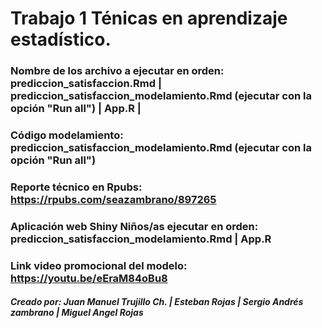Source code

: # Trabajo 1 Ténicas en aprendizaje estadístico.
### Nombre de los archivo a ejecutar en orden:  prediccion_satisfaccion.Rmd | prediccion_satisfaccion_modelamiento.Rmd (ejecutar con la opción "Run all") | App.R |
### Código modelamiento: prediccion_satisfaccion_modelamiento.Rmd (ejecutar con la opción "Run all")
### Reporte técnico en Rpubs: https://rpubs.com/seazambrano/897265
### Aplicación web Shiny Niños/as ejecutar en orden: prediccion_satisfaccion_modelamiento.Rmd | App.R
### Link video promocional del modelo: https://youtu.be/eEraM84oBu8
##### Creado por: Juan Manuel Trujillo Ch. | Esteban Rojas | Sergio Andrés zambrano | Miguel Angel Rojas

▶ Try it:
Return the final stretch of the listing exactly, starting with the line that contains "Código modelamiento: prediccion_satisfaccion_modelamiento.Rmd" and ending with the last line.

▶ Response to the task:
### Código modelamiento: prediccion_satisfaccion_modelamiento.Rmd (ejecutar con la opción "Run all")
### Reporte técnico en Rpubs: https://rpubs.com/seazambrano/897265
### Aplicación web Shiny Niños/as ejecutar en orden: prediccion_satisfaccion_modelamiento.Rmd | App.R
### Link video promocional del modelo: https://youtu.be/eEraM84oBu8
##### Creado por: Juan Manuel Trujillo Ch. | Esteban Rojas | Sergio Andrés zambrano | Miguel Angel Rojas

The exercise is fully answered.